Rahul's Gandhi’s rhetoric exposes his lack of understanding about the core issues farmers face, beyond ‘loan waivers’ and his failure to learn from the past. He needs to think only this, if loan waivers helped, why does the Congress party’s seat count still linger in lower single digits in states like UP even after the mega waiver in 2008? Rahul would do well pondering over these questions. Firstpost has argued strongly against the idea of loan waivers in an earlier article (read here) explaining how it destroys the credit culture of the farmers almost immediately after such announcements.

“The very announcement of loan waivers destroys the credit culture of the borrowers and has a wider cascading impact across that particular region. Past experience shows this begins to happen on Day One of the announcement. Even the honest borrowers, who have been paying his dues diligently, will feel fooled and stop paying back, waiting for the waiver to happen at some point. Such deterioration in the credit culture will immediately punch holes in the agriculture loan portfolio of banks, in turn, making them stop all fresh funding to everyone who have defaulted on payments,” the article said.

Already, farm loan NPAs (non-performing assets) are a big chunk of bad loans for many banks.
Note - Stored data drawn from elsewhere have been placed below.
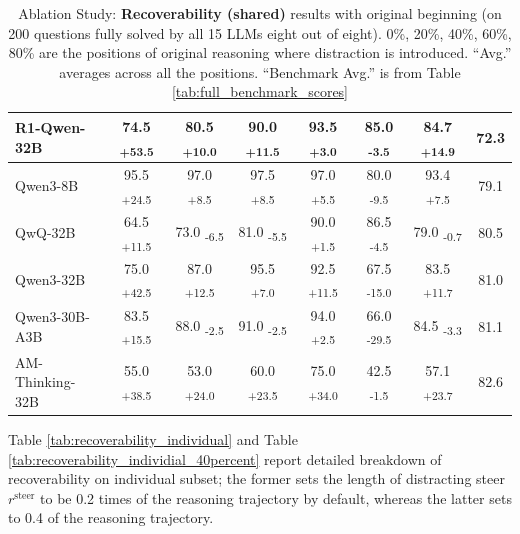 \documentclass{article} %
\begin{document}
\begin{table}[ht!]
{\begin{tabular}{lcccccc|c}
    R1-Qwen-32B     & 74.5 \textsubscript{+53.5} & 80.5 \textsubscript{+10.0} & 90.0 \textsubscript{+11.5} & 93.5 \textsubscript{+3.0} & 85.0 \textsubscript{-3.5} & 84.7 \textsubscript{+14.9} & 72.3 \\
    \midrule
    Qwen3-8B                & 95.5 \textsubscript{+24.5} & 97.0 \textsubscript{+8.5} & 97.5 \textsubscript{+8.5} & 97.0 \textsubscript{+5.5} & 80.0 \textsubscript{-9.5} & 93.4 \textsubscript{+7.5} & 79.1 \\
    QwQ-32B                 & 64.5 \textsubscript{+11.5} & 73.0 \textsubscript{-6.5} & 81.0 \textsubscript{-5.5} & 90.0 \textsubscript{+1.5} & 86.5 \textsubscript{-4.5} & 79.0 \textsubscript{-0.7} & 80.5 \\
    Qwen3-32B               & 75.0 \textsubscript{+42.5} & 87.0 \textsubscript{+12.5} & 95.5 \textsubscript{+7.0} & 92.5 \textsubscript{+11.5} & 67.5 \textsubscript{-15.0} & 83.5 \textsubscript{+11.7} & 81.0 \\
    Qwen3-30B-A3B           & 83.5 \textsubscript{+15.5} & 88.0 \textsubscript{-2.5} & 91.0 \textsubscript{-2.5} & 94.0 \textsubscript{+2.5} & 66.0 \textsubscript{-29.5} & 84.5 \textsubscript{-3.3} & 81.1 \\
    AM-Thinking-32B      & 55.0 \textsubscript{+38.5} & 53.0 \textsubscript{+24.0} & 60.0 \textsubscript{+23.5} & 75.0 \textsubscript{+34.0} & 42.5 \textsubscript{-1.5} & 57.1 \textsubscript{+23.7} & 82.6 \\
    \bottomrule
  \end{tabular}}
  \caption{Ablation Study: \textbf{Recoverability (shared)} results with original beginning (on 200 questions fully solved by all 15 LLMs eight out of eight). 0\%, 20\%, 40\%, 60\%, 80\% are the positions of original reasoning where distraction is introduced. ``Avg.'' averages across all the positions. ``Benchmark Avg.'' is from Table \ref{tab:full_benchmark_scores}}
  \label{tab:recoverability_shared_head}
\end{table}

\newpage
Table \ref{tab:recoverability_individual} and Table \ref{tab:recoverability_individial_40percent} report detailed breakdown of recoverability on individual subset; the former sets the length of distracting steer $r^\mathrm{steer}$ to be 0.2 times of the reasoning trajectory by default, whereas the latter sets to 0.4 of the reasoning trajectory.
\end{document}
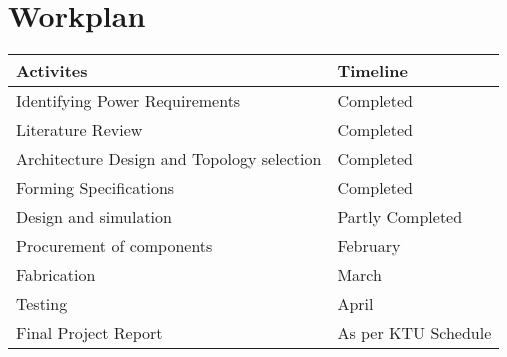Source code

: \chapter{Workplan}
\begin{table}[]
	\begin{tabular}{|l|l|}
		\hline
		\bf{Activites}                                  & \bf{Timeline}            \\ \hline
		Identifying Power Requirements             & Completed           \\ \hline
		Literature Review                          & Completed           \\ \hline
		Architecture Design and Topology selection & Completed           \\ \hline
		Forming Specifications                     & Completed           \\ \hline
		Design and simulation                      & Partly Completed    \\ \hline
		Procurement of components                  & February            \\ \hline
		Fabrication                                & March               \\ \hline
		Testing                                    & April               \\ \hline
		Final Project Report                       & As per KTU Schedule \\ \hline
	\end{tabular}
\end{table}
According to senior bankers, this has happened when the UPA announced Rs 70,000 crore loan waiver in 2008 and when the Andhra, Telangana governments announced loan waivers to farmers in 2014. Thus ultimately, it harms both the bank and the borrower. It takes years to clear the mess and reinstate the trust between the two.

Rahul’s loan waiver promises and the idea of ‘kisan budget’ show that he is doing anything but executing a well thought out election plan addressing the real issues of the targeted vote bank and improve the Congress party’s fortunes in that state. It only shows the scarcity of intellect in the Congress’ strategy chamber. Ideas like ‘Kisan budget’ and ‘loan waiver in 10 days of coming to power’ are not even funny as the now famous ‘cot vanishing act’ seen in Rahul’s ‘Khat sabhas’.